AIM OF THE EXERCISE: Everything from the line with "# If the user" through the last line of the records below should be copied exactly, both ends included.
################
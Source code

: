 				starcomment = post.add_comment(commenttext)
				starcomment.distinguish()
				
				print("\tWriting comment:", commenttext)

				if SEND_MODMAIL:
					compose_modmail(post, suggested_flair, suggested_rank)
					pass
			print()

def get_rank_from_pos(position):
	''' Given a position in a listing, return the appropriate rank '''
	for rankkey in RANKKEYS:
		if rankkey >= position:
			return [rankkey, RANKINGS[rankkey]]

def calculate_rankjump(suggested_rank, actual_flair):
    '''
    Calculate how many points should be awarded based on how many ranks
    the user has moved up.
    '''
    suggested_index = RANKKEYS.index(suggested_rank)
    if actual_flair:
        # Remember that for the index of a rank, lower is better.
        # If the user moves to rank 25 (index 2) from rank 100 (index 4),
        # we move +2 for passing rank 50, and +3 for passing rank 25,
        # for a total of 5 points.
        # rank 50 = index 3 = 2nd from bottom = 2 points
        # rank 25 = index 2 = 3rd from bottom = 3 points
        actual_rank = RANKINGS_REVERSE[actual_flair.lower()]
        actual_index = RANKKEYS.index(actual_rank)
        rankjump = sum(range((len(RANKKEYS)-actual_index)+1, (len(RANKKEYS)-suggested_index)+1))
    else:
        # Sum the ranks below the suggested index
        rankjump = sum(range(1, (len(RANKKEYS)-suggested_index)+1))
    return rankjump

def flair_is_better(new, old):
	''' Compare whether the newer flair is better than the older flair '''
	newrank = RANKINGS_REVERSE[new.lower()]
################
TASK SOLUTION:
        # If the user moves to rank 25 (index 2) from rank 100 (index 4),
        # we move +2 for passing rank 50, and +3 for passing rank 25,
        # for a total of 5 points.
        # rank 50 = index 3 = 2nd from bottom = 2 points
        # rank 25 = index 2 = 3rd from bottom = 3 points
        actual_rank = RANKINGS_REVERSE[actual_flair.lower()]
        actual_index = RANKKEYS.index(actual_rank)
        rankjump = sum(range((len(RANKKEYS)-actual_index)+1, (len(RANKKEYS)-suggested_index)+1))
    else:
        # Sum the ranks below the suggested index
        rankjump = sum(range(1, (len(RANKKEYS)-suggested_index)+1))
    return rankjump

def flair_is_better(new, old):
	''' Compare whether the newer flair is better than the older flair '''
	newrank = RANKINGS_REVERSE[new.lower()]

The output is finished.